◆ TASK OBJECTIVE: Scan the entries for the string "caption" and give the number of lines that have it, nothing further.

===

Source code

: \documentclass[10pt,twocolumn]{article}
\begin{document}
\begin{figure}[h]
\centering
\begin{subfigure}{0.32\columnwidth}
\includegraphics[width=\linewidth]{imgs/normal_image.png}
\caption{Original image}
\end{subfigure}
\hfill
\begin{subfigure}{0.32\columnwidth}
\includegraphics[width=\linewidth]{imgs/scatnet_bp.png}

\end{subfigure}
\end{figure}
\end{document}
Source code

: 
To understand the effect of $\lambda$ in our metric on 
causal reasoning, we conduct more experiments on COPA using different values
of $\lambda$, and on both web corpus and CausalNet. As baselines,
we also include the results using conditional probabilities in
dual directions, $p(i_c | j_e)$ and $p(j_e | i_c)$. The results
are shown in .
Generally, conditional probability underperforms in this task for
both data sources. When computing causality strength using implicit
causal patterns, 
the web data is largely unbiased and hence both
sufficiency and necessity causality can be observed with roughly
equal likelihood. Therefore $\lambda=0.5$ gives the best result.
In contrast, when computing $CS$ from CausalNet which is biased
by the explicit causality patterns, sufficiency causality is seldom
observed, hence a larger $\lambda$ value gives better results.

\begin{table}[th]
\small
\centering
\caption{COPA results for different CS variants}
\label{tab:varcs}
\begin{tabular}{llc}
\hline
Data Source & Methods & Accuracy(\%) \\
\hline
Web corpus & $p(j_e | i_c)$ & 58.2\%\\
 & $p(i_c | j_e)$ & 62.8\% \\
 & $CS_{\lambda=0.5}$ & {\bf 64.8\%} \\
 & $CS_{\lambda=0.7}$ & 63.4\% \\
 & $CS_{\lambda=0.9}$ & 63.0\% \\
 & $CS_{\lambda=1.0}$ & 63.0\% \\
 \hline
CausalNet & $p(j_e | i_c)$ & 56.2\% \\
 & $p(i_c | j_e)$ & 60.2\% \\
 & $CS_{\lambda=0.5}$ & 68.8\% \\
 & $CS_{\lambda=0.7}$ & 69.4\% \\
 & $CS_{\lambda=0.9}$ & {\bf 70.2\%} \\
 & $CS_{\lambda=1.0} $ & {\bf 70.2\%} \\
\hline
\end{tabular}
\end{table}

===

◆ EXERCISE RESPONSE: 2